Saved data entries:
┌────────
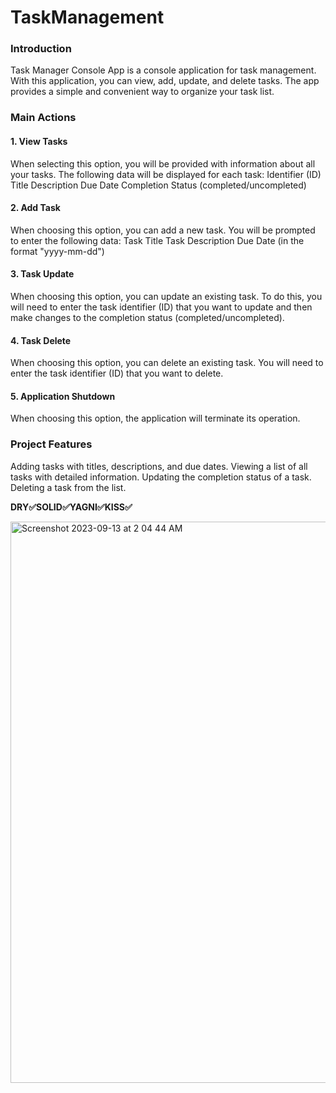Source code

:  # TaskManagement

### Introduction
Task Manager Console App is a console application for task management. With this application, you can view, add, update, and delete tasks. The app provides a simple and convenient way to organize your task list.

### Main Actions

#### 1. View Tasks
When selecting this option, you will be provided with information about all your tasks. The following data will be displayed for each task:
Identifier (ID)
Title
Description
Due Date
Completion Status (completed/uncompleted)

#### 2. Add Task
When choosing this option, you can add a new task. You will be prompted to enter the following data:
Task Title
Task Description
Due Date (in the format "yyyy-mm-dd")

#### 3. Task Update
When choosing this option, you can update an existing task. To do this, you will need to enter the task identifier (ID) that you want to update and then make changes to the completion status (completed/uncompleted).

#### 4. Task Delete
When choosing this option, you can delete an existing task. You will need to enter the task identifier (ID) that you want to delete.

#### 5. Application Shutdown
When choosing this option, the application will terminate its operation.

### Project Features
Adding tasks with titles, descriptions, and due dates.
Viewing a list of all tasks with detailed information.
Updating the completion status of a task.
Deleting a task from the list.

**DRY✅SOLID✅YAGNI✅KISS✅**

<img width="898" alt="Screenshot 2023-09-13 at 2 04 44 AM" src="https://github.com/ZafarUrakov/TaskManagement/assets/138094771/1cab9314-fb34-4c84-a45d-8fd27d265531">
└────────
Required action ▸ Every line of the data above is to be set down word for word, with the pictures left out.

Exercise answer ▸
Source code

:  # TaskManagement

### Introduction
Task Manager Console App is a console application for task management. With this application, you can view, add, update, and delete tasks. The app provides a simple and convenient way to organize your task list.

### Main Actions

#### 1. View Tasks
When selecting this option, you will be provided with information about all your tasks. The following data will be displayed for each task:
Identifier (ID)
Title
Description
Due Date
Completion Status (completed/uncompleted)

#### 2. Add Task
When choosing this option, you can add a new task. You will be prompted to enter the following data:
Task Title
Task Description
Due Date (in the format "yyyy-mm-dd")

#### 3. Task Update
When choosing this option, you can update an existing task. To do this, you will need to enter the task identifier (ID) that you want to update and then make changes to the completion status (completed/uncompleted).

#### 4. Task Delete
When choosing this option, you can delete an existing task. You will need to enter the task identifier (ID) that you want to delete.

#### 5. Application Shutdown
When choosing this option, the application will terminate its operation.

### Project Features
Adding tasks with titles, descriptions, and due dates.
Viewing a list of all tasks with detailed information.
Updating the completion status of a task.
Deleting a task from the list.

**DRY✅SOLID✅YAGNI✅KISS✅**

<img width="898" alt="Screenshot 2023-09-13 at 2 04 44 AM" src="https://github.com/ZafarUrakov/TaskManagement/assets/138094771/1cab9314-fb34-4c84-a45d-8fd27d265531">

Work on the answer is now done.